Annual musical celebration in Uruguay

The Nostalgia Night (Noche de la Nostalgia) is an annual celebration that takes place in Uruguay every August 24, on the eve of the national holiday of Independence Day. On this night, numerous parties and events are held nationwide—especially in dance clubs—exclusively playing “oldies”. The celebration centers on music from the 1960s, 70s, 80s, and 90s, and pays tribute to the cultural heritage of those decades—now embraced as retro culture—not only through music but also by honoring television and broader cultural expressions of the era.

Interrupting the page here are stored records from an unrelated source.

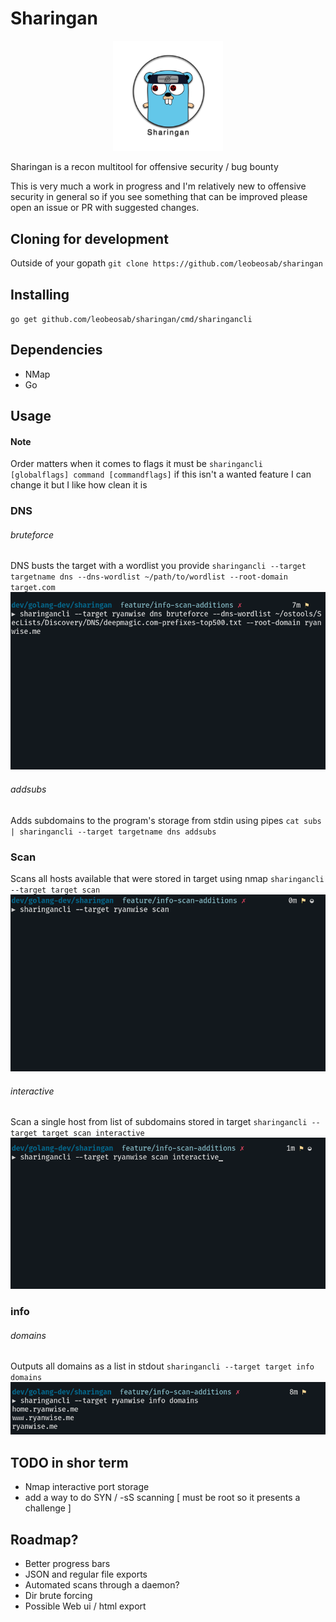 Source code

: # Sharingan

<p align="center">
	<img src="./icon.jpg" width="35%" >
</p>

Sharingan is a recon multitool for offensive security / bug bounty

This is very much a work in progress and I'm relatively new to offensive security in general so if you see something that can be improved please open an issue or PR with suggested changes.

## Cloning for development
Outside of your gopath
`git clone https://github.com/leobeosab/sharingan`

## Installing
`go get github.com/leobeosab/sharingan/cmd/sharingancli`

## Dependencies
*   NMap
*   Go

## Usage
#### Note
Order matters when it comes to flags it must be `sharingancli [globalflags] command [commandflags]` if this isn't a wanted feature I can change it but I like how clean it is

### DNS
###### bruteforce
DNS busts the target with a wordlist you provide 
`sharingancli --target targetname dns --dns-wordlist ~/path/to/wordlist --root-domain target.com`
![dns example gif](./dns_example.gif)

###### addsubs
Adds subdomains to the program's storage from stdin using pipes
`cat subs | sharingancli --target targetname dns addsubs`

### Scan
Scans all hosts available that were stored in target using nmap
`sharingancli --target target scan`
![scan_example_gif](./scan_example.gif)

###### interactive
Scan a single host from list of subdomains stored in target 
`sharingancli --target target scan interactive`
![scan interactive_example gif](./scan_interactive_example.gif)

### info
###### domains
Outputs all domains as a list in stdout
`sharingancli --target target info domains`
![info example](./info_example.png)

## TODO in shor term
*   Nmap interactive port storage
*   add a way to do SYN / -sS scanning [ must be root so it presents a challenge ]

## Roadmap? 
*   Better progress bars
*   JSON and regular file exports
*   Automated scans through a daemon?
*   Dir brute forcing
*   Possible Web ui / html export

Originally started as a special event by a radio station, it has since become one of the most popular nightlife celebrations in Uruguay, attracting tourists from neighboring countries to join the festivities. This popularity led to its official recognition as a national celebration and its promotion by the Ministry of Tourism since 2004.

== Overview ==
Uruguayans are said to be typically nostalgic. Since its inception, the celebration has grown in popularity across the country and evolved into a commercially profitable event, to the point where August 24 has become synonymous with nostalgia and retro culture. Storefronts and shopping malls are adorned with vinyl records and disco motifs, television networks broadcast special music programs and classic shows, and cinemas screen iconic films. Beyond nightclub events, the tradition extends to bowling alleys, neighborhood clubs, dinner shows, as well as themed gatherings among friends and families.

== History ==
The Nostalgia Night originated in 1978, when radio entrepreneur Pablo Lecueder hosted a party at a Montevideo nightclub featuring music—mostly from the late 1960s and early 1970s—to promote his Old Hits program on CX 32 Radiomundo. The date of August 24 was chosen because it fell on the eve of Uruguay’s Independence Day public holiday. Following the success of that first celebration, it became an annual tradition, with other clubs embracing the concept and organizing their own themed parties on the same night.

The early editions of these celebrations centered on music from the late 1960s and early 1970s. Songs by internationally renowned performers such as Queen, Simon and Garfunkel, Cat Stevens, The Beatles, Dire Straits, Supertramp, Elvis Presley, Barry Manilow, Bee Gees, and John Travolta were commonly featured, reflecting genres including disco and the new romantic movement. Beginning in the first days of August, local radio stations broadcast these hits, thereby popularizing what became known as “old music.” Over time, the repertoire expanded to incorporate music from the 1980s, with artists such as Miko Mission, David Lyme, Baltimora and Madonna, as well as music from the 1990s, represented by groups such as Technotronic and 2 Unlimited.

As the popularity of the celebration increased over the years, the organization of nostalgia parties expanded beyond the initial gatherings. Entrepreneurs in the entertainment industry began to offer events in a wide range of formats and price levels, including large public parties, dinner shows, themed celebrations, and costume events. At the same time, groups of friends and families marked the occasion with private reunions in a more intimate setting. In parallel, so-called “anti-nostalgia parties” also emerged, aimed at those who preferred to frequent night venues on that date without identifying with the nostalgic theme.

Nostalgia Night is one of the most popular annual celebrations in Uruguay, comparable in prominence within the country's nightlife to Christmas and New Year's Eve. Events take place throughout the country, attracting a diverse audience, including both younger and older attendees, and often drawing visitors from neighboring countries such as Argentina and Brazil.